**The data:**
BEGIN

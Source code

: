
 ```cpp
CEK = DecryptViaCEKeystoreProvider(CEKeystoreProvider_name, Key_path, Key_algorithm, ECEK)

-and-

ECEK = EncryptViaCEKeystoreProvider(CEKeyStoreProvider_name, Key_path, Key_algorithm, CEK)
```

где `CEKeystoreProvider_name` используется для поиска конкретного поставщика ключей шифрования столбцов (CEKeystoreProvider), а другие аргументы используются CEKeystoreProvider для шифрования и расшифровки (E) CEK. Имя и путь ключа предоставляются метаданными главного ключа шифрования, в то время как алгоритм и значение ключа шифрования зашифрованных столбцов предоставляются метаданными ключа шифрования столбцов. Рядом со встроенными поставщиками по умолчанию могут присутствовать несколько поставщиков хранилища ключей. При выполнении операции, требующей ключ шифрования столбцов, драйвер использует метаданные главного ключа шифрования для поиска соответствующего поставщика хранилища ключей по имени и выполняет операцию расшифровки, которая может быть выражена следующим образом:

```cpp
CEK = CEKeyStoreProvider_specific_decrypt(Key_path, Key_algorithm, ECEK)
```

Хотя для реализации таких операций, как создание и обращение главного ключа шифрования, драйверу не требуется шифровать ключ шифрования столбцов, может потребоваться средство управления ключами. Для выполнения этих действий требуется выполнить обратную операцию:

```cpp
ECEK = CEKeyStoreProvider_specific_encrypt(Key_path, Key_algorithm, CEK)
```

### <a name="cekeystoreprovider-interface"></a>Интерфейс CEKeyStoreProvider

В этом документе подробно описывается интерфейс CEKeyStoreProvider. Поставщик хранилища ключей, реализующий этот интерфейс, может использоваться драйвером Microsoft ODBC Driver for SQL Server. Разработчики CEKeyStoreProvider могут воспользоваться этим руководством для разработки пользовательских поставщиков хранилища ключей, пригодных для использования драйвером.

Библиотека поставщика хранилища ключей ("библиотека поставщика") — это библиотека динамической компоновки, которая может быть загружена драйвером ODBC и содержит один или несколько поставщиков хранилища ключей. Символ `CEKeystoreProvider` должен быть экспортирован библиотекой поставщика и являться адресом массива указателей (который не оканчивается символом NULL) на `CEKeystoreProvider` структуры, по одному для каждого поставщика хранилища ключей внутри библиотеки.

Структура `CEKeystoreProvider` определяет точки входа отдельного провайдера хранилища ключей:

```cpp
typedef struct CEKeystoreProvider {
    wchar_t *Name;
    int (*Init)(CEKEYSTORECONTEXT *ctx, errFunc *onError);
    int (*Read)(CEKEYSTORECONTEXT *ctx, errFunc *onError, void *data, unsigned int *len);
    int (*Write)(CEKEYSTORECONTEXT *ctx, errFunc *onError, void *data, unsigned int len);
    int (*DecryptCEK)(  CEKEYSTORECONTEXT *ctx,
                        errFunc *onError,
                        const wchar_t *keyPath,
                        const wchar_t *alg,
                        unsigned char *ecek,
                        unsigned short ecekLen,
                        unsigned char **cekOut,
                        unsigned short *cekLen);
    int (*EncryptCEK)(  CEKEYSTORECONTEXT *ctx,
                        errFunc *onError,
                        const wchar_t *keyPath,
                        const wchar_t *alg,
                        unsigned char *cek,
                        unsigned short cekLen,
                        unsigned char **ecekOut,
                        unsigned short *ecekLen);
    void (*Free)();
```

END
BEGIN

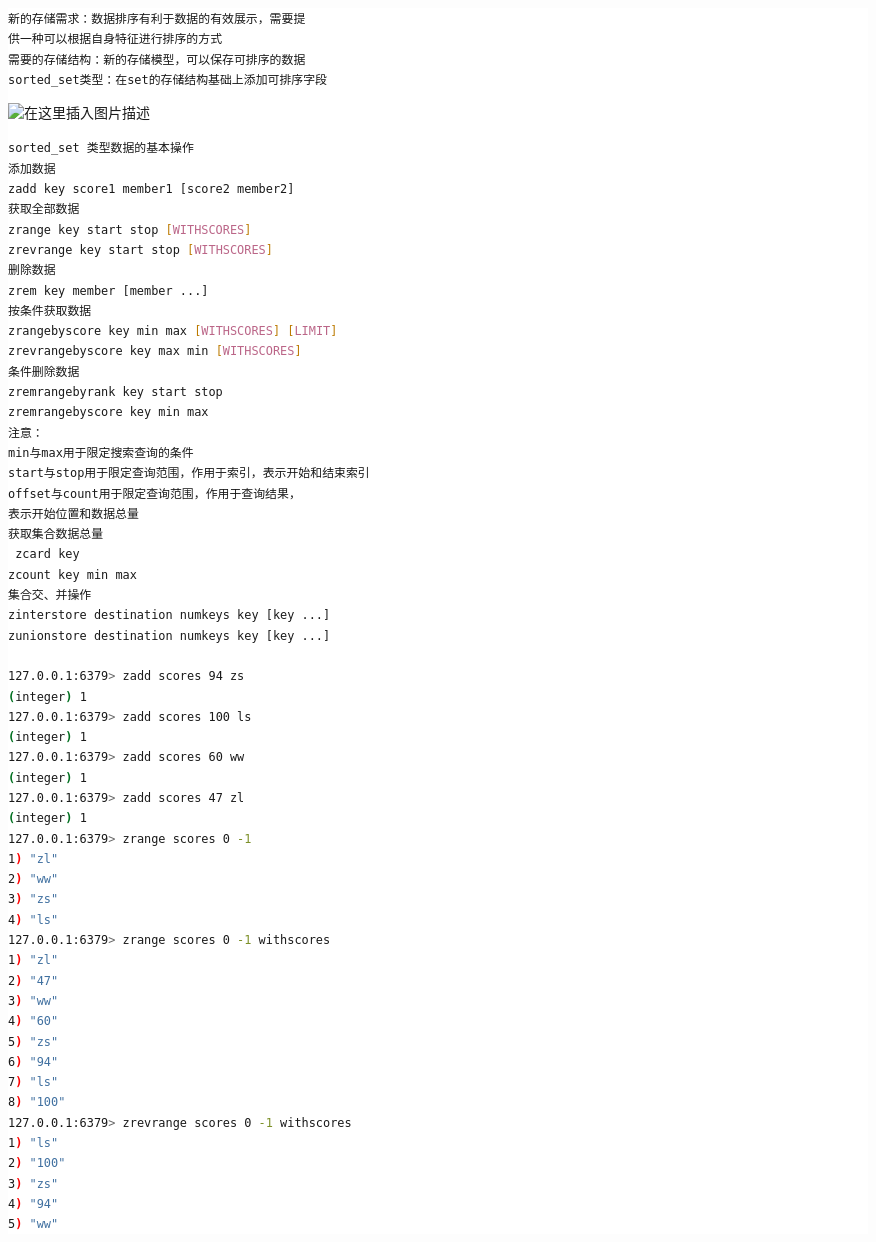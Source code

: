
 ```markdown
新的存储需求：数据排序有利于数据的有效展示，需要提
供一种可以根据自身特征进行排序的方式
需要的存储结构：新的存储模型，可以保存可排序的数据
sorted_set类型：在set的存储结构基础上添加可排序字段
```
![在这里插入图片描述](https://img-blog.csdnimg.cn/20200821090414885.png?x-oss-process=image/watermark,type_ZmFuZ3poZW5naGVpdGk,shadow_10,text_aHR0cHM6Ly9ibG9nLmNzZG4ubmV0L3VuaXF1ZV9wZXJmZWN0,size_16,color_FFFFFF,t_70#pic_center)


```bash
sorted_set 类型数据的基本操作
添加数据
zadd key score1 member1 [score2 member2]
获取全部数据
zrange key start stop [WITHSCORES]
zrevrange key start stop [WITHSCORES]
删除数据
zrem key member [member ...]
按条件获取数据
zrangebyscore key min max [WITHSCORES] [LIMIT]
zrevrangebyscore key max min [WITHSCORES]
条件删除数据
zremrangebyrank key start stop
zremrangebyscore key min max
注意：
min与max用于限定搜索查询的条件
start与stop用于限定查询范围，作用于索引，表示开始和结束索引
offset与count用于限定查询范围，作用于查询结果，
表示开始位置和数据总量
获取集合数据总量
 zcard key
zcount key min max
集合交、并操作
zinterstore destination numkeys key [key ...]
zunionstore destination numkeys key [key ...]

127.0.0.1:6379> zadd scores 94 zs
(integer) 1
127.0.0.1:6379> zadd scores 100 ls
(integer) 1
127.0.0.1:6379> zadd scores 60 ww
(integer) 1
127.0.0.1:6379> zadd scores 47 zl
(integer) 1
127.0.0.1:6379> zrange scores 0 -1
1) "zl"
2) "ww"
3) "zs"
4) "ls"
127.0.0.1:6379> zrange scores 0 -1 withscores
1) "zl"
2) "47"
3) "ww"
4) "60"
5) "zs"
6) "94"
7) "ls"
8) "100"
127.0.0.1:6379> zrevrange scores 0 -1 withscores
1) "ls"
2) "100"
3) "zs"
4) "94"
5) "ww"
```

END
BEGIN

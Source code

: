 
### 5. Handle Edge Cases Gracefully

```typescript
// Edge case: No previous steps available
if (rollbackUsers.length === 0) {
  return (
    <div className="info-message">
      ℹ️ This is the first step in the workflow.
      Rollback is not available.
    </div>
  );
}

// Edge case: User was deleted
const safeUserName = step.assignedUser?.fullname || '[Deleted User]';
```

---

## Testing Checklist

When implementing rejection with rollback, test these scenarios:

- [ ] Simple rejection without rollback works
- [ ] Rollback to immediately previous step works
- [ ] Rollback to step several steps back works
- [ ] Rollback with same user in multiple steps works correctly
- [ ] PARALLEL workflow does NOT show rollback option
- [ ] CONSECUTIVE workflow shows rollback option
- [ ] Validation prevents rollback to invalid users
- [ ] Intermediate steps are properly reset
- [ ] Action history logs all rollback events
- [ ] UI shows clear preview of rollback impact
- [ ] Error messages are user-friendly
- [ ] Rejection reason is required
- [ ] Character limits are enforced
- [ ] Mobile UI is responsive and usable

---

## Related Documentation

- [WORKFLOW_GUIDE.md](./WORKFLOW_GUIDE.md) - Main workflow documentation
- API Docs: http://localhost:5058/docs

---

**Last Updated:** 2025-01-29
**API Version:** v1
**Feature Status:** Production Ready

END

**Your objective:**
Answer with one number, namely how many lines of the material hold the string "workflow".

**Response to this task:**
4